Further research is needed in several areas to address limitations of the methods and analytic approach in the current study. Regarding our measure of social ingroup overlap, information about ingroups was collected differently for ethnic group (i.e., forced-choice based on a list of 13 options) than for the other social groups (i.e., open-ended), and as such, this measure may not fully capture the salience of ethnic identification. Future studies should assess whether ethnic self-categorization emerges as one of the spontaneous social self-definitions. The divergence of social groups with which youth identify, and its predictors, should also be further examined. Other social-contextual predictors, such as neighborhood diversity or academic tracking, may also account for greater divergence and should be explored in future studies. Ultimately, analyses of various social-contextual factors ought to be conducted using multilevel modeling. Given our main focus on mediational analyses, the limited number of schools (n = 13), and the limited range of potentially meaningful school-level indicators, such analytic methods were precluded in the current investigation. In addition, longer-term longitudinal data (e.g., extending into the beginning of high school) would elucidate how much social ingroups and their overlap change as a function of a new social environment and relationships. For instance, exposure to greater diversity has been shown to be linked with a lower proportion of cross-ethnic friendships shortly after the transition to middle school (Munniksma et al. 2016), so it would be important to understand how social ingroup overlap is affected during school transitions.

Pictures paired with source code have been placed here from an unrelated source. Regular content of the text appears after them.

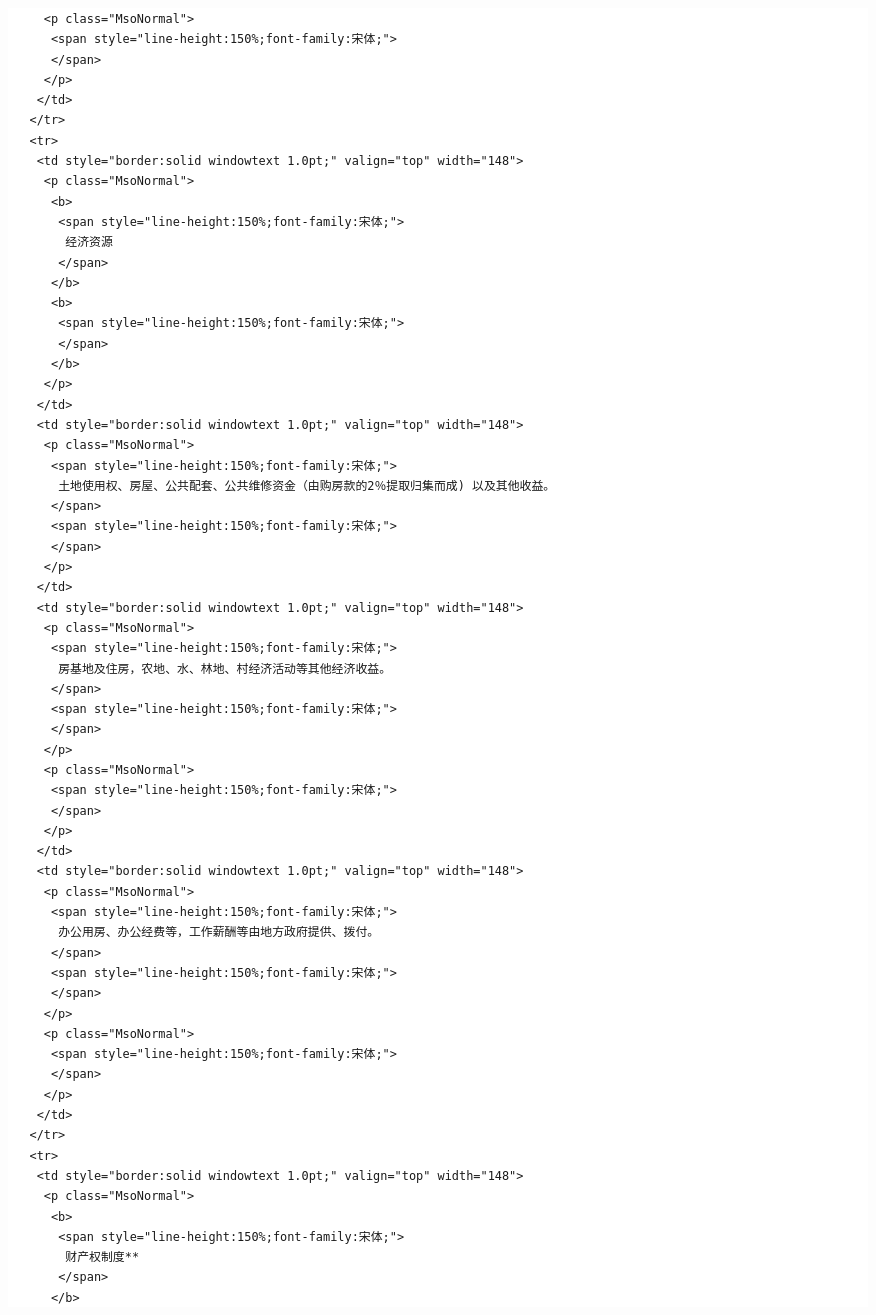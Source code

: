          <p class="MsoNormal">
          <span style="line-height:150%;font-family:宋体;">
          </span>
         </p>
        </td>
       </tr>
       <tr>
        <td style="border:solid windowtext 1.0pt;" valign="top" width="148">
         <p class="MsoNormal">
          <b>
           <span style="line-height:150%;font-family:宋体;">
            经济资源
           </span>
          </b>
          <b>
           <span style="line-height:150%;font-family:宋体;">
           </span>
          </b>
         </p>
        </td>
        <td style="border:solid windowtext 1.0pt;" valign="top" width="148">
         <p class="MsoNormal">
          <span style="line-height:150%;font-family:宋体;">
           土地使用权、房屋、公共配套、公共维修资金（由购房款的2％提取归集而成) 以及其他收益。
          </span>
          <span style="line-height:150%;font-family:宋体;">
          </span>
         </p>
        </td>
        <td style="border:solid windowtext 1.0pt;" valign="top" width="148">
         <p class="MsoNormal">
          <span style="line-height:150%;font-family:宋体;">
           房基地及住房，农地、水、林地、村经济活动等其他经济收益。
          </span>
          <span style="line-height:150%;font-family:宋体;">
          </span>
         </p>
         <p class="MsoNormal">
          <span style="line-height:150%;font-family:宋体;">
          </span>
         </p>
        </td>
        <td style="border:solid windowtext 1.0pt;" valign="top" width="148">
         <p class="MsoNormal">
          <span style="line-height:150%;font-family:宋体;">
           办公用房、办公经费等，工作薪酬等由地方政府提供、拨付。
          </span>
          <span style="line-height:150%;font-family:宋体;">
          </span>
         </p>
         <p class="MsoNormal">
          <span style="line-height:150%;font-family:宋体;">
          </span>
         </p>
        </td>
       </tr>
       <tr>
        <td style="border:solid windowtext 1.0pt;" valign="top" width="148">
         <p class="MsoNormal">
          <b>
           <span style="line-height:150%;font-family:宋体;">
            财产权制度**
           </span>
          </b>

Finally, although our theoretical presumption was that close relationships inform the degree to which one’s multiple groups are seen as overlapping (Roccas and Brewer 2002), cross-lagged panel analyses using multiple waves of data would elucidate the directionality of such associations.

Conclusion

Our findings bolster the assertion that multiethnic school contexts provide critical opportunities for youth from different backgrounds to interact, make friends, and connect in group settings. Classroom and extracurricular settings promoting collaboration and shared interests (e.g., through working with peers from different ethnic backgrounds on a project) are particularly likely to facilitate the formation of divergent, inclusive social ingroups in middle school. The current results highlight the opportunities multiethnic middle schools provide for young adolescents to connect and befriend one another across ethnic lines, and to foster social identities that can blur the lines between ingroups and outgroups. The present analyses provide a dynamic and social-contextually sensitive conceptualization of the development of adolescents’ social ingroups that complements prior work focusing on the development of single social ingroups and identities (e.g., Davis and Kiang 2015; French et al. 2006). Supplementing research examining the overlap of multiple social ingroups at one time point (e.g., Brewer et al. 2012; Brewer and Pierce 2005; Knifsend and Juvonen 2014), to our knowledge this study is the first to examine the change in the overlap of multiple social ingroups over a one-year span in early adolescence.